The process of cutting out was written in the extension of CVPixelBuffer. In the case of depth reliability information described later, the type is handled by generics because the data stored in CVPixelBuffer is an array of UInt8. I couldn't find anything that could transform the contents of the array into affine in one shot, so I had to implement the process of swapping the x-axis and y-axis and reversing the data upside down, left and right (only for portraits). ). If you can convert up to this point, it will be easy to combine it with the camera capture image like the gif video of depthMap and confidenceMap at the beginning of this article (By the way, it is converted to MTL Texture with Metal and recorded).

③ Cut out the reliability information of the depth in the same way as ②

The processing content is the same as ②. The confidenceMap can be obtained via the sceneDepth of the ARFrame.

guard let pixelBuffer = self.sceneDepth?.confidenceMap else { return ([], 0) }

Note that the depth information is Float32, while the reliability information is UInt8.

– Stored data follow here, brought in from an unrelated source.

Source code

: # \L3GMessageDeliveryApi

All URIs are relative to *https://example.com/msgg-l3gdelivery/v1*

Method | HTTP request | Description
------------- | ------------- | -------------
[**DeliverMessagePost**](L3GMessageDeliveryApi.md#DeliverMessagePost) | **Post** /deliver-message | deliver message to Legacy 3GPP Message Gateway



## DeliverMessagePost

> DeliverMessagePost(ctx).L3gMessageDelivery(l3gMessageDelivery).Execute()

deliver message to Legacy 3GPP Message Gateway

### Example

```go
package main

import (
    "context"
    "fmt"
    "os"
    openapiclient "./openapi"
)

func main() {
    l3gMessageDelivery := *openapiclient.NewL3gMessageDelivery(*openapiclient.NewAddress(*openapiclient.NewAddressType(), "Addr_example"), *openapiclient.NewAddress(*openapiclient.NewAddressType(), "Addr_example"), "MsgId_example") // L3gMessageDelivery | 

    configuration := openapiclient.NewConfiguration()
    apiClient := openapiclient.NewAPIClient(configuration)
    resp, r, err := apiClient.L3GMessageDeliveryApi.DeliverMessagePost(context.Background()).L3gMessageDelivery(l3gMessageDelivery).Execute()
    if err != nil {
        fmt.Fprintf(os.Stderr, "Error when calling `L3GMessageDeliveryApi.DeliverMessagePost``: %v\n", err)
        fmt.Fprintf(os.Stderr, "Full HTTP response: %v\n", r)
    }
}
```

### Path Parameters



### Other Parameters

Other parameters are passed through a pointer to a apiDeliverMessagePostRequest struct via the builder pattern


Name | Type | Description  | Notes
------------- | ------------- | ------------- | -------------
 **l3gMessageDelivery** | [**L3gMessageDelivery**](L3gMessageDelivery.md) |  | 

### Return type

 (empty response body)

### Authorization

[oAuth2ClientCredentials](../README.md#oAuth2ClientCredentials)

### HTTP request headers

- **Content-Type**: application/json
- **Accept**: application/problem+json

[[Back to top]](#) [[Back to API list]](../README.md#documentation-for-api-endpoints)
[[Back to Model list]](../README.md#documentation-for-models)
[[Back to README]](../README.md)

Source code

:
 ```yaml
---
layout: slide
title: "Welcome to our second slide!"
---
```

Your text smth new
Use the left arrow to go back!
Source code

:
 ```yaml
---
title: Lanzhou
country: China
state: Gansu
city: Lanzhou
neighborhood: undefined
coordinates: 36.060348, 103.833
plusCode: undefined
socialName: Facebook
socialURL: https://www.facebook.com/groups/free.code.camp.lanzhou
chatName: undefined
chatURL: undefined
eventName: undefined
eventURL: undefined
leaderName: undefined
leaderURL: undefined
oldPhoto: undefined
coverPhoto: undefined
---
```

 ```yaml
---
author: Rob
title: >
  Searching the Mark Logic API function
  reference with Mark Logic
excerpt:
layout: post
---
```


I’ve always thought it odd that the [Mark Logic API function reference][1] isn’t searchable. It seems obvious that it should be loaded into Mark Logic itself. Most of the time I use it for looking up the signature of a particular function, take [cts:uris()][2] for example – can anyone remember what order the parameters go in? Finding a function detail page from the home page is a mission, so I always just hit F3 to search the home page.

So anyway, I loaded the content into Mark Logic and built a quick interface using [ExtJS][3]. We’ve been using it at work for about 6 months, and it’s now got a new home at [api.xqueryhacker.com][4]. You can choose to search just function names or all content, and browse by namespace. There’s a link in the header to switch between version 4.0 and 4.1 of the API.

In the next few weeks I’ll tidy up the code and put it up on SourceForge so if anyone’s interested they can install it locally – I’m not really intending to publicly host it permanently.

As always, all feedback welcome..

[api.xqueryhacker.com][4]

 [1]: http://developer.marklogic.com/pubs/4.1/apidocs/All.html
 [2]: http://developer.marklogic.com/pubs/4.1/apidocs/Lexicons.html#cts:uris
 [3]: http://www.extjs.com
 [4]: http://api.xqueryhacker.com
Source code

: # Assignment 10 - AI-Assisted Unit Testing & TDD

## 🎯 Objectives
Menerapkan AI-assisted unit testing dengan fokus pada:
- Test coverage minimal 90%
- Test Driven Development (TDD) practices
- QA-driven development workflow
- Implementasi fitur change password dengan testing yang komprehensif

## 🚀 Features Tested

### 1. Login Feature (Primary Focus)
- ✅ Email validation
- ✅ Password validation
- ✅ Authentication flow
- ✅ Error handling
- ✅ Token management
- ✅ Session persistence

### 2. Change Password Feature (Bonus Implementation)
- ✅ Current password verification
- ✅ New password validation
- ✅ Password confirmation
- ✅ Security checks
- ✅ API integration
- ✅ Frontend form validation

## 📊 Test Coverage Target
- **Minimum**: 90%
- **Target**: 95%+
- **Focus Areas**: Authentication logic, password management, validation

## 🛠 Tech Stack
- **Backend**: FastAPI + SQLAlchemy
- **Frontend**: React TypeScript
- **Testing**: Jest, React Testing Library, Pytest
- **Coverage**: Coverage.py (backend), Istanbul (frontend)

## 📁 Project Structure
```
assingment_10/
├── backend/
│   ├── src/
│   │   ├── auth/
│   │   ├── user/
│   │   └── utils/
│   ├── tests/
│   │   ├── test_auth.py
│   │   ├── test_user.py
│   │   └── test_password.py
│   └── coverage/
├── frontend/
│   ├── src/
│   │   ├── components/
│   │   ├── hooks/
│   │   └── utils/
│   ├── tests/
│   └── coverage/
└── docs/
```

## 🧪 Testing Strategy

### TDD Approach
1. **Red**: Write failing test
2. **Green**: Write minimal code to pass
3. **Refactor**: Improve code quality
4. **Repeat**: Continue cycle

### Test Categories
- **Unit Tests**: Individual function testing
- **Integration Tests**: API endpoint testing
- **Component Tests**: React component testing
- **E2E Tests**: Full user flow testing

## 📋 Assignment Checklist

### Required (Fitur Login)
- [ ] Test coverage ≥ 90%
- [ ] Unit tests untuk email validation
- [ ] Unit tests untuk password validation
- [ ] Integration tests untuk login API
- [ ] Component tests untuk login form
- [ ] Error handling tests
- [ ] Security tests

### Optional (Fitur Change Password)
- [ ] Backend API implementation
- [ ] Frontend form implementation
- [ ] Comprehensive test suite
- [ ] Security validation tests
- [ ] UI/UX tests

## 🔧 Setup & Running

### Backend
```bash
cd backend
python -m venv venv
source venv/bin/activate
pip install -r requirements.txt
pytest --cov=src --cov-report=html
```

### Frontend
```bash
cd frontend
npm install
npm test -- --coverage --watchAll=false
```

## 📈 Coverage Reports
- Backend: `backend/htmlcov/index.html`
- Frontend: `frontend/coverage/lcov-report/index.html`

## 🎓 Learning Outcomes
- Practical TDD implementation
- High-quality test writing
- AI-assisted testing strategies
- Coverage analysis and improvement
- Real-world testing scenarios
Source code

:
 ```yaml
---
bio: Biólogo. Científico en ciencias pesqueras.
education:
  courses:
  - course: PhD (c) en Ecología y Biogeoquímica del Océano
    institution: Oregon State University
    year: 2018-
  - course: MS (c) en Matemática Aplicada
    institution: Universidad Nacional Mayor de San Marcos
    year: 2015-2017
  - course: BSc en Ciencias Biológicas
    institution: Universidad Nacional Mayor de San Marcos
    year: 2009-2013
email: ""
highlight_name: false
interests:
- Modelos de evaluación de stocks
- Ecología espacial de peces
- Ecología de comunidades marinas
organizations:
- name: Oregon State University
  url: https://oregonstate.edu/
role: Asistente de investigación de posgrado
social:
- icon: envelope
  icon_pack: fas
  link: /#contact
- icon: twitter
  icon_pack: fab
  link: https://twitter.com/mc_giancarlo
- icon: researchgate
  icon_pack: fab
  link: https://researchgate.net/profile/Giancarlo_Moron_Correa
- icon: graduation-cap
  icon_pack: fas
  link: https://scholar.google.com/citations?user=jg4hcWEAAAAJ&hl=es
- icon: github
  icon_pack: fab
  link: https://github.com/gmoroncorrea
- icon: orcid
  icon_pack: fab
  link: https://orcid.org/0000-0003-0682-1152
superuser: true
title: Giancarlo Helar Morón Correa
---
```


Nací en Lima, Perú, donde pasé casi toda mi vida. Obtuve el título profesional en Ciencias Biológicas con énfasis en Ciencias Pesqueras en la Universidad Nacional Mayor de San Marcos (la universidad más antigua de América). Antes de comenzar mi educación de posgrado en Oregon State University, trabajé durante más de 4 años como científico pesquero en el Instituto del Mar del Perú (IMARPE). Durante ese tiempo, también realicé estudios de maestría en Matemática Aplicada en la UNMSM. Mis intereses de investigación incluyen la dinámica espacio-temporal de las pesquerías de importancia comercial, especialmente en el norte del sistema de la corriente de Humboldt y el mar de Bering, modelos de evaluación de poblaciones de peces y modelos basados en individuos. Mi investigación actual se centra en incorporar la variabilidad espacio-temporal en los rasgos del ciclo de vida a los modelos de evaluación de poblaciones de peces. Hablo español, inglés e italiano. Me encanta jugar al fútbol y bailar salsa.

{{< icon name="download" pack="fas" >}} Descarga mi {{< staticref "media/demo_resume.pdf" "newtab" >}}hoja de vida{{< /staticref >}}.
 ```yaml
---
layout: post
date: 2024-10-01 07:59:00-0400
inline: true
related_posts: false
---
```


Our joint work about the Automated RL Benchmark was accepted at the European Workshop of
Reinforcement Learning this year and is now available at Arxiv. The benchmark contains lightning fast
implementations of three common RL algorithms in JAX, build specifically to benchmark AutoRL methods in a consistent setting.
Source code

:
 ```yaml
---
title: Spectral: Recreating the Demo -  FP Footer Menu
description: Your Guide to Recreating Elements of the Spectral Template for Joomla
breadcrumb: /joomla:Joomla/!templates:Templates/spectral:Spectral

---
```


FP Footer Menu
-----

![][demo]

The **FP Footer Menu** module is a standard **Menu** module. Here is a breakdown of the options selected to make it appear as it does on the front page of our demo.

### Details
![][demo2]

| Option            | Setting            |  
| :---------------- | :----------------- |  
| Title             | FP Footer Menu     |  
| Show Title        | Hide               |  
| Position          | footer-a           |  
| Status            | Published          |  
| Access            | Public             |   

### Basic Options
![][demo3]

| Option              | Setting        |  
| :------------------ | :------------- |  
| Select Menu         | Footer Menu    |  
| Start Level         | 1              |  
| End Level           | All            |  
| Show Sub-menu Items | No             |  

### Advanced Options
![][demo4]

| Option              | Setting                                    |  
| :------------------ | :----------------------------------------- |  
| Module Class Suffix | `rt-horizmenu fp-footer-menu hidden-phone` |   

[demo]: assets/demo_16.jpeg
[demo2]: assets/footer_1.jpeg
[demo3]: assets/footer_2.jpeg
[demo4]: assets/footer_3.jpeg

④ Segmentation of ① using Vision + CoreML

Perform object segmentation using Vison + CoreML (DeepLab V3). The method is the same as this reference article "Simple Semantic Image Segmentation in an iOS Application — DeepLabV3 Implementation".

The types of objects that can be segmented with DeepLabV3 are as follows when referring to Metadata from Xcode.

When the hand is actually recognized, the label value = 15 (the position of the person in "labels") is obtained. This is an example of taking a picture of a hand and displaying the segmentation result overlaid on the captured image. It can be seen that the recognition of the hand is slightly delayed. This time he wanted to recognize not only the human body but also cars and flower pots, so he tried using DeepLab V3, but if you just want to recognize the human body, ARKit's People Occlusion is faster. Reference: Everyone is a Super Saiyan with ARKit + Metal

The point is how to access MLMultiArray, which stores the segmentation results. MLMultiArray has a property called dataPointer, which can be accessed as an array through assumingMemoryBound (to :).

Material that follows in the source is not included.